• [Problem description]
Scan the lines below for the string "will" and copy every one that has it.

⁂

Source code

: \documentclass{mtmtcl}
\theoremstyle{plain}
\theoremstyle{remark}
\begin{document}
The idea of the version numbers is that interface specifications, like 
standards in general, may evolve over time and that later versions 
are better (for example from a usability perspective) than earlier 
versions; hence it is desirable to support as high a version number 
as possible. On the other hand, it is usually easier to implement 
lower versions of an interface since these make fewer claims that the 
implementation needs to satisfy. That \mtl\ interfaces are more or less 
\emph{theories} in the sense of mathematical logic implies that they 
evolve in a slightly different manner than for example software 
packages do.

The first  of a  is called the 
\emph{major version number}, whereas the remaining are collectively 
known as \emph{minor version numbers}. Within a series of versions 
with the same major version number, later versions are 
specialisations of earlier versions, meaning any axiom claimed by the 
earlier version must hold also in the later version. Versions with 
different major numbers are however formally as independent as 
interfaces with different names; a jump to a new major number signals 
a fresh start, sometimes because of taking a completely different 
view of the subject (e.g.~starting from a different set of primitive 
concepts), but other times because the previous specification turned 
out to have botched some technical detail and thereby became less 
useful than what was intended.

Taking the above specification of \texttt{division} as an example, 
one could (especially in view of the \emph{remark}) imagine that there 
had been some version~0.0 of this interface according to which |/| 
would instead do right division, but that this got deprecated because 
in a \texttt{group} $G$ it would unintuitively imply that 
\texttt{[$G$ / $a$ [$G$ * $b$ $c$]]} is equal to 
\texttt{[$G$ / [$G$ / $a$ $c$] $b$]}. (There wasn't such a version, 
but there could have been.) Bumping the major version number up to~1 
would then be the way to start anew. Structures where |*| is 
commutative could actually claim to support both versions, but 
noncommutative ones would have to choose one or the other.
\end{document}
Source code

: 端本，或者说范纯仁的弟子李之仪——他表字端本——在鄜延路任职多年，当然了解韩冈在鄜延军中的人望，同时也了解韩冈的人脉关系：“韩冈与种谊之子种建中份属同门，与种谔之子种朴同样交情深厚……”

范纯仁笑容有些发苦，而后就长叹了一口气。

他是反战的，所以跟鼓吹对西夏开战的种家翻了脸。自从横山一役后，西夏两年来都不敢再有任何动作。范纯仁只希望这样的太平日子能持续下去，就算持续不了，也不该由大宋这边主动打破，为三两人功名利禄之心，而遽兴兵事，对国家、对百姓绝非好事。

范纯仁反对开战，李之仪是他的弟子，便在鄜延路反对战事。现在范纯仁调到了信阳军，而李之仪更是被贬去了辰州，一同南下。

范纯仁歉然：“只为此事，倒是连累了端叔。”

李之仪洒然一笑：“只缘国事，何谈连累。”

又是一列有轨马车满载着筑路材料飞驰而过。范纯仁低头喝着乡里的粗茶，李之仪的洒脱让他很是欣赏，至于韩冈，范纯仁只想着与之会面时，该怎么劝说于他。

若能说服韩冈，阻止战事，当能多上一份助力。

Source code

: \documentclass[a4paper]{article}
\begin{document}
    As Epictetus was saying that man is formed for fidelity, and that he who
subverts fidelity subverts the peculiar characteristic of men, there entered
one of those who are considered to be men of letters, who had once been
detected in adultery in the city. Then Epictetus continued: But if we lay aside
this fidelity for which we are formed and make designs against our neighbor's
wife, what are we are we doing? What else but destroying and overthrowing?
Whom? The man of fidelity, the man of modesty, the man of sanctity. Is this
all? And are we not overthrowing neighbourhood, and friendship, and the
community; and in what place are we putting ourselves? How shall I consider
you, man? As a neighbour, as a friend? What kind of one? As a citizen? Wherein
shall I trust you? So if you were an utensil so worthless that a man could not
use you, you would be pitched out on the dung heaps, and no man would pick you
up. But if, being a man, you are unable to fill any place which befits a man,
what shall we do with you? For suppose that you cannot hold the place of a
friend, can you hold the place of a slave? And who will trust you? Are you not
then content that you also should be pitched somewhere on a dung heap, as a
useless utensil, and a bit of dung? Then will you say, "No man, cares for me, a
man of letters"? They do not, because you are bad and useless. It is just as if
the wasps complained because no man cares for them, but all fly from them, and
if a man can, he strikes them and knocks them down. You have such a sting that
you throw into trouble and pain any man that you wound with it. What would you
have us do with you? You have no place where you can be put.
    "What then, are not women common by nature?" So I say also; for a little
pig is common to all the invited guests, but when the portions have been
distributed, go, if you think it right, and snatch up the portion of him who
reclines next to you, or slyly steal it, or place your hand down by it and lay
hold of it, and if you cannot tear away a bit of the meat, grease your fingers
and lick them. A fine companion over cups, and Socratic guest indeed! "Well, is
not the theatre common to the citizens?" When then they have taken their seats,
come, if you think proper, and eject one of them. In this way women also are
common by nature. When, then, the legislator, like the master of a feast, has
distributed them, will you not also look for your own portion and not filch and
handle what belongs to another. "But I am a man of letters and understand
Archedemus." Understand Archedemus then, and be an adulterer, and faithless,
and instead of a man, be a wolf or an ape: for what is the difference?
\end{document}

⁂

• [Exercise output]
friend, can you hold the place of a slave? And who will trust you? Are you not
useless utensil, and a bit of dung? Then will you say, "No man, cares for me, a
distributed them, will you not also look for your own portion and not filch and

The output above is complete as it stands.